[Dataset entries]
* * *

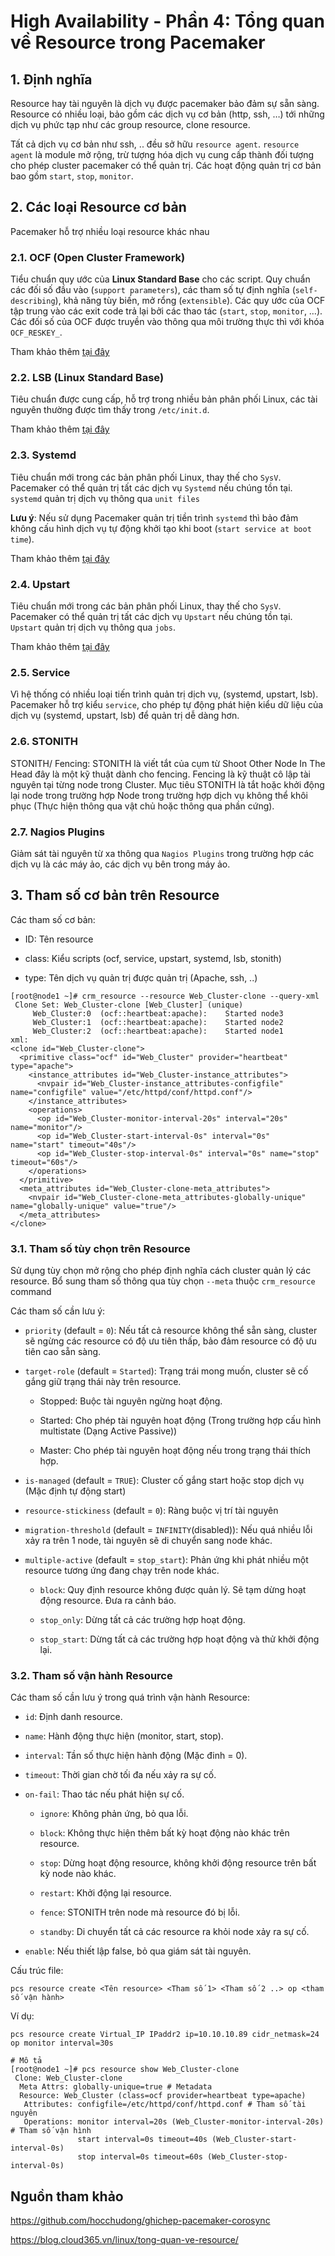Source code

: # High Availability - Phần 4: Tổng quan về Resource trong Pacemaker

## 1. Định nghĩa

Resource hay tài nguyên là dịch vụ được pacemaker bảo đảm sự sẵn sàng. Resource có nhiều loại, bảo gồm các dịch vụ cơ bản (http, ssh, …) tới những dịch vụ phức tạp như các group resource, clone resource.

Tất cả dịch vụ cơ bản như ssh, .. đều sở hữu `resource agent`. `resource agent` là module mở rộng, trừ tượng hóa dịch vụ cung cấp thành đối tượng cho phép cluster pacemaker có thể quản trị. Các hoạt động quản trị cơ bản bao gồm `start`, `stop`, `monitor`.

## 2. Các loại Resource cơ bản

Pacemaker hỗ trợ nhiều loại resource khác nhau

### 2.1. OCF (Open Cluster Framework)

Tiểu chuẩn quy ước của **Linux Standard Base** cho các script. Quy chuẩn các đối số đầu vào (`support parameters`), các tham số tự định nghĩa (`self-describing`), khả năng tùy biến, mở rổng (`extensible`). Các quy ước của OCF tập trung vào các exit code trả lại bởi các thao tác (`start`, `stop`, `monitor`, …). Các đối số của OCF được truyền vào thông qua môi trường thực thì với khóa `OCF_RESKEY_`.

Tham khảo thêm [tại đây](https://en.wikipedia.org/wiki/Open_Cluster_Framework)

### 2.2. LSB (Linux Standard Base)

Tiêu chuẩn được cung cấp, hỗ trợ trong nhiều bản phân phối Linux, các tài nguyên thường được tìm thấy trong `/etc/init.d`.

Tham khảo thêm [tại đây](https://en.wikipedia.org/wiki/Linux_Standard_Base)

### 2.3. Systemd

Tiêu chuẩn mới trong các bản phân phối Linux, thay thế cho `SysV`. Pacemaker có thể quản trị tất các dịch vụ `Systemd` nếu chúng tồn tại. `systemd` quản trị dịch vụ thông qua `unit files`

**Lưu ý**: Nếu sử dụng Pacemaker quản trị tiền trình `systemd` thì bảo đảm không cấu hình dịch vụ tự động khởi tạo khi boot (`start service at boot time`).

Tham khảo thêm [tại đây](https://en.wikipedia.org/wiki/Systemd)

### 2.4. Upstart

Tiêu chuẩn mới trong các bản phân phối Linux, thay thế cho `SysV`. Pacemaker có thể quản trị tất các dịch vụ `Upstart` nếu chúng tồn tại. `Upstart` quản trị dịch vụ thông qua `jobs`.

Tham khảo thêm [tại đây](https://en.wikipedia.org/wiki/Upstart)

### 2.5. Service

Vì hệ thống có nhiều loại tiến trình quản trị dịch vụ, (systemd, upstart, lsb). Pacemaker hỗ trợ kiểu `service`, cho phép tự động phát hiện kiểu dữ liệu của dịch vụ (systemd, upstart, lsb) để quản trị dễ dàng hơn.

### 2.6. STONITH

STONITH/ Fencing: STONITH là viết tắt của cụm từ Shoot Other Node In The Head đây là một kỹ thuật dành cho fencing. Fencing là kỹ thuật cô lập tài nguyên tại từng node trong Cluster. Mục tiêu STONITH là tắt hoặc khởi động lại node trong trường hợp Node trong trường hợp dịch vụ không thể khôi phục (Thực hiện thông qua vật chủ hoặc thông qua phần cứng).

### 2.7. Nagios Plugins

Giảm sát tài nguyên từ xa thông qua `Nagios Plugins` trong trường hợp các dịch vụ là các máy ảo, các dịch vụ bên trong máy ảo.

## 3. Tham số cơ bản trên Resource

Các tham số cơ bản:

- ID: Tên resource

- class: Kiểu scripts (ocf, service, upstart, systemd, lsb, stonith)

- type: Tên dịch vụ quản trị được quản trị (Apache, ssh, ..)

```
[root@node1 ~]# crm_resource --resource Web_Cluster-clone --query-xml
 Clone Set: Web_Cluster-clone [Web_Cluster] (unique)
     Web_Cluster:0	(ocf::heartbeat:apache):	Started node3
     Web_Cluster:1	(ocf::heartbeat:apache):	Started node2
     Web_Cluster:2	(ocf::heartbeat:apache):	Started node1
xml:
<clone id="Web_Cluster-clone">
  <primitive class="ocf" id="Web_Cluster" provider="heartbeat" type="apache">
    <instance_attributes id="Web_Cluster-instance_attributes">
      <nvpair id="Web_Cluster-instance_attributes-configfile" name="configfile" value="/etc/httpd/conf/httpd.conf"/>
    </instance_attributes>
    <operations>
      <op id="Web_Cluster-monitor-interval-20s" interval="20s" name="monitor"/>
      <op id="Web_Cluster-start-interval-0s" interval="0s" name="start" timeout="40s"/>
      <op id="Web_Cluster-stop-interval-0s" interval="0s" name="stop" timeout="60s"/>
    </operations>
  </primitive>
  <meta_attributes id="Web_Cluster-clone-meta_attributes">
    <nvpair id="Web_Cluster-clone-meta_attributes-globally-unique" name="globally-unique" value="true"/>
  </meta_attributes>
</clone>
```

### 3.1. Tham số tùy chọn trên Resource

Sử dụng tùy chọn mở rộng cho phép định nghĩa cách cluster quản lý các resource. Bổ sung tham số thông qua tùy chọn `--meta` thuộc `crm_resource` command

Các tham số cần lưu ý:

- `priority` (default = `0`): Nếu tất cả resource không thể sẵn sàng, cluster sẽ ngừng các resource có độ ưu tiên thấp, bảo đảm resource có độ ưu tiên cao sẵn sàng.

- `target-role` (default = `Started`): Trạng trái mong muốn, cluster sẽ cố gắng giữ trạng thái này trên resource.

    - Stopped: Buộc tài nguyên ngừng hoạt động.

    - Started: Cho phép tài nguyên hoạt động (Trong trường hợp cấu hình multistate (Dạng Active Passive))

    - Master: Cho phép tài nguyên hoạt động nếu trong trạng thái thích hợp.

- `is-managed` (default = `TRUE`): Cluster cố gắng start hoặc stop dịch vụ (Mặc định tự động start)

- `resource-stickiness` (default = `0`): Ràng buộc vị trí tài nguyên

- `migration-threshold` (default = `INFINITY`(disabled)): Nếu quá nhiều lỗi xảy ra trên 1 node, tài nguyên sẽ di chuyển sang node khác.

- `multiple-active` (default = `stop_start`): Phản ứng khi phát nhiều một resource tương ứng đang chạy trên node khác.

    - `block`: Quy định resource không được quản lý. Sẽ tạm dừng hoạt động resource. Đưa ra cảnh báo.

    - `stop_only`: Dừng tất cả các trường hợp hoạt động.

    - `stop_start`: Dừng tất cả các trường hợp hoạt động và thử khởi động lại.

### 3.2. Tham số vận hành Resource

Các tham số cần lưu ý trong quá trình vận hành Resource:

- `id`: Định danh resource.

- `name`: Hành động thực hiện (monitor, start, stop).

- `interval`: Tần số thực hiện hành động (Mặc đinh = 0).

- `timeout`: Thời gian chờ tối đa nếu xảy ra sự cố.

- `on-fail`: Thao tác nếu phát hiện sự cố.

    - `ignore`: Không phản ứng, bỏ qua lỗi.

    - `block`: Không thực hiện thêm bất kỳ hoạt động nào khác trên resource.

    - `stop`: Dừng hoạt động resource, không khởi động resource trên bất kỳ node nào khác.

    - `restart`: Khởi động lại resource.

    - `fence`: STONITH trên node mà resource đó bị lỗi.

    - `standby`: Di chuyển tất cả các resource ra khỏi node xảy ra sự cố.

- `enable`: Nếu thiết lập false, bỏ qua giám sát tài nguyên.

Cấu trúc file:

```
pcs resource create <Tên resource> <Tham số 1> <Tham số 2 ..> op <tham số vận hành>
```

Ví dụ:

```
pcs resource create Virtual_IP IPaddr2 ip=10.10.10.89 cidr_netmask=24 op monitor interval=30s

# Mô tả
[root@node1 ~]# pcs resource show Web_Cluster-clone
 Clone: Web_Cluster-clone
  Meta Attrs: globally-unique=true # Metadata
  Resource: Web_Cluster (class=ocf provider=heartbeat type=apache)
   Attributes: configfile=/etc/httpd/conf/httpd.conf # Tham số tài nguyên
   Operations: monitor interval=20s (Web_Cluster-monitor-interval-20s) # Tham số vận hình
               start interval=0s timeout=40s (Web_Cluster-start-interval-0s)
               stop interval=0s timeout=60s (Web_Cluster-stop-interval-0s)
```

## Nguồn tham khảo

https://github.com/hocchudong/ghichep-pacemaker-corosync

https://blog.cloud365.vn/linux/tong-quan-ve-resource/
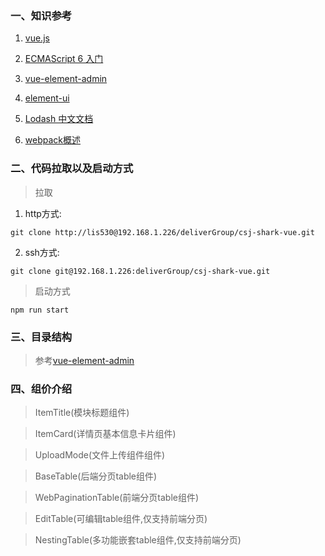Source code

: ### 一、知识参考

1. [vue.js](https://cn.vuejs.org/)

2. [ECMAScript 6 入门](http://es6.ruanyifeng.com/)

3. [vue-element-admin](https://panjiachen.github.io/vue-element-admin-site/zh/guide/#%E5%8A%9F%E8%83%BD)

4. [element-ui](http://element-cn.eleme.io/#/zh-CN)

5. [Lodash 中文文档 ](https://www.css88.com/doc/lodash/)

6. [webpack概述 ](https://webpack.css88.com/)

### 二、代码拉取以及启动方式

> 拉取

1. http方式:

```
git clone http://lis530@192.168.1.226/deliverGroup/csj-shark-vue.git

```
2. ssh方式:

```
git clone git@192.168.1.226:deliverGroup/csj-shark-vue.git

```
> 启动方式
```
npm run start

```

### 三、目录结构

> 参考[vue-element-admin](https://panjiachen.github.io/vue-element-admin-site/zh/guide/#%E5%8A%9F%E8%83%BD)

### 四、组价介绍

>  ItemTitle(模块标题组件)

>  ItemCard(详情页基本信息卡片组件)

>  UploadMode(文件上传组件组件)

>  BaseTable(后端分页table组件)

>  WebPaginationTable(前端分页table组件)

>  EditTable(可编辑table组件,仅支持前端分页)

>  NestingTable(多功能嵌套table组件,仅支持前端分页)


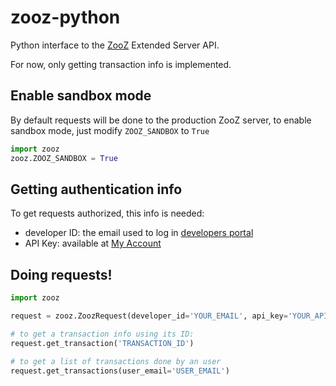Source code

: zooz-python
===========

Python interface to the [ZooZ](http://www.zooz.com) Extended Server API.

For now, only getting transaction info is implemented.


Enable sandbox mode
--------------------

By default requests will be done to the production ZooZ server, to enable sandbox mode, just modify `ZOOZ_SANDBOX` to `True`

```python
import zooz
zooz.ZOOZ_SANDBOX = True
```


Getting authentication info
----------------------------

To get requests authorized, this info is needed:

* developer ID: the email used to log in [developers portal](https://app.zooz.com/portal/)
* API Key: available at [My Account](https://app.zooz.com/portal/PortalController?cmd=myAccount)


Doing requests!
---------------

```python
import zooz

request = zooz.ZoozRequest(developer_id='YOUR_EMAIL', api_key='YOUR_API_KEY')

# to get a transaction info using its ID:
request.get_transaction('TRANSACTION_ID')

# to get a list of transactions done by an user
request.get_transactions(user_email='USER_EMAIL')
```
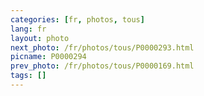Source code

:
 ```yaml
---
categories: [fr, photos, tous]
lang: fr
layout: photo
next_photo: /fr/photos/tous/P0000293.html
picname: P0000294
prev_photo: /fr/photos/tous/P0000169.html
tags: []
---
```

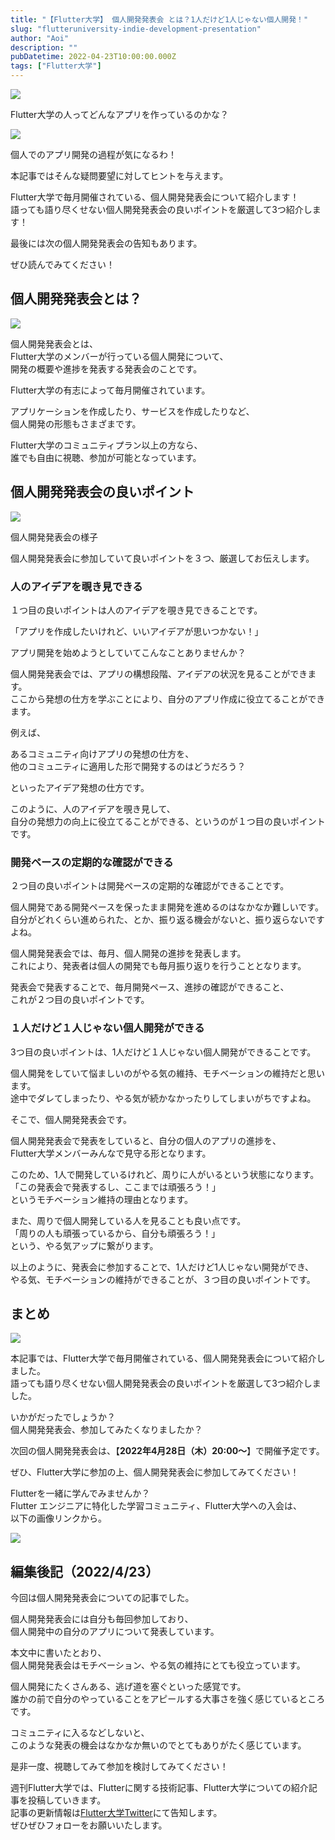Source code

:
 ```yaml
---
title: "【Flutter大学】 個人開発発表会 とは？1人だけど1人じゃない個人開発！"
slug: "flutteruniversity-indie-development-presentation"
author: "Aoi"
description: ""
pubDatetime: 2022-04-23T10:00:00.000Z
tags: ["Flutter大学"]
---
```


![](https://blog.flutteruniv.com/wp-content/themes/cocoon-master/images/ojisan.png)

Flutter大学の人ってどんなアプリを作っているのかな？

![](https://blog.flutteruniv.com/wp-content/themes/cocoon-master/images/obasan.png)

個人でのアプリ開発の過程が気になるわ！

本記事ではそんな疑問要望に対してヒントを与えます。

Flutter大学で毎月開催されている、個人開発発表会について紹介します！  
語っても語り尽くせない個人開発発表会の良いポイントを厳選して3つ紹介します！

最後には次の個人開発発表会の告知もあります。

ぜひ読んでみてください！

## 個人開発発表会とは？

![](http://blog.flutteruniv.com/wp-content/uploads/2022/03/meeting4-1024x683.jpeg)

個人開発発表会とは、  
Flutter大学のメンバーが行っている個人開発について、  
開発の概要や進捗を発表する発表会のことです。

Flutter大学の有志によって毎月開催されています。

アプリケーションを作成したり、サービスを作成したりなど、  
個人開発の形態もさまざまです。

Flutter大学のコミュニティプラン以上の方なら、  
誰でも自由に視聴、参加が可能となっています。

## 個人開発発表会の良いポイント

![](https://blog.flutteruniv.com/wp-content/uploads/2022/04/20220423_personal_development.png)

個人開発発表会の様子

個人開発発表会に参加していて良いポイントを３つ、厳選してお伝えします。

### 人のアイデアを覗き見できる

１つ目の良いポイントは人のアイデアを覗き見できることです。

「アプリを作成したいけれど、いいアイデアが思いつかない！」

アプリ開発を始めようとしていてこんなことありませんか？

個人開発発表会では、アプリの構想段階、アイデアの状況を見ることができます。  
ここから発想の仕方を学ぶことにより、自分のアプリ作成に役立てることができます。

例えば、

あるコミュニティ向けアプリの発想の仕方を、  
他のコミュニティに適用した形で開発するのはどうだろう？

といったアイデア発想の仕方です。

このように、人のアイデアを覗き見して、  
自分の発想力の向上に役立てることができる、というのが１つ目の良いポイントです。

### 開発ペースの定期的な確認ができる

２つ目の良いポイントは開発ペースの定期的な確認ができることです。

個人開発である開発ペースを保ったまま開発を進めるのはなかなか難しいです。  
自分がどれくらい進められた、とか、振り返る機会がないと、振り返らないですよね。

個人開発発表会では、毎月、個人開発の進捗を発表します。  
これにより、発表者は個人の開発でも毎月振り返りを行うこととなります。

発表会で発表することで、毎月開発ペース、進捗の確認ができること、  
これが２つ目の良いポイントです。

### １人だけど１人じゃない個人開発ができる

3つ目の良いポイントは、1人だけど１人じゃない個人開発ができることです。

個人開発をしていて悩ましいのがやる気の維持、モチベーションの維持だと思います。  
途中でダレてしまったり、やる気が続かなかったりしてしまいがちですよね。

そこで、個人開発発表会です。

個人開発発表会で発表をしていると、自分の個人のアプリの進捗を、  
Flutter大学メンバーみんなで見守る形となります。

このため、1人で開発しているけれど、周りに人がいるという状態になります。  
「この発表会で発表するし、ここまでは頑張ろう！」  
というモチベーション維持の理由となります。

また、周りで個人開発している人を見ることも良い点です。  
「周りの人も頑張っているから、自分も頑張ろう！」  
という、やる気アップに繋がります。

以上のように、発表会に参加することで、1人だけど1人じゃない開発ができ、  
やる気、モチベーションの維持ができることが、３つ目の良いポイントです。

## まとめ

![](http://blog.flutteruniv.com/wp-content/uploads/2022/03/猫パソコン.jpeg)

本記事では、Flutter大学で毎月開催されている、個人開発発表会について紹介しました。  
語っても語り尽くせない個人開発発表会の良いポイントを厳選して3つ紹介しました。

いかがだったでしょうか？  
個人開発発表会、参加してみたくなりましたか？

次回の個人開発発表会は、【**2022年4月28日（木）20:00〜**】で開催予定です。

ぜひ、Flutter大学に参加の上、個人開発発表会に参加してみてください！

Flutterを一緒に学んでみませんか？  
Flutter エンジニアに特化した学習コミュニティ、Flutter大学への入会は、  
以下の画像リンクから。

[![](https://blog.flutteruniv.com/wp-content/uploads/2022/07/Flutter大学バナー.png)](//flutteruniv.com)

## 編集後記（2022/4/23）

今回は個人開発発表会についての記事でした。

個人開発発表会には自分も毎回参加しており、  
個人開発中の自分のアプリについて発表しています。

本文中に書いたとおり、  
個人開発発表会はモチベーション、やる気の維持にとても役立っています。

個人開発にたくさんある、逃げ道を塞ぐといった感覚です。  
誰かの前で自分のやっていることをアピールする大事さを強く感じているところです。

コミュニティに入るなどしないと、  
このような発表の機会はなかなか無いのでとてもありがたく感じています。

是非一度、視聴してみて参加を検討してみてください！

週刊Flutter大学では、Flutterに関する技術記事、Flutter大学についての紹介記事を投稿していきます。  
記事の更新情報は[Flutter大学Twitter](https://twitter.com/FlutterUniv)にて告知します。  
ぜひぜひフォローをお願いいたします。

* * *

PROMPT
If a line in the records holds the word "phối", count it, then give only the total.

WRITTEN ANSWER
3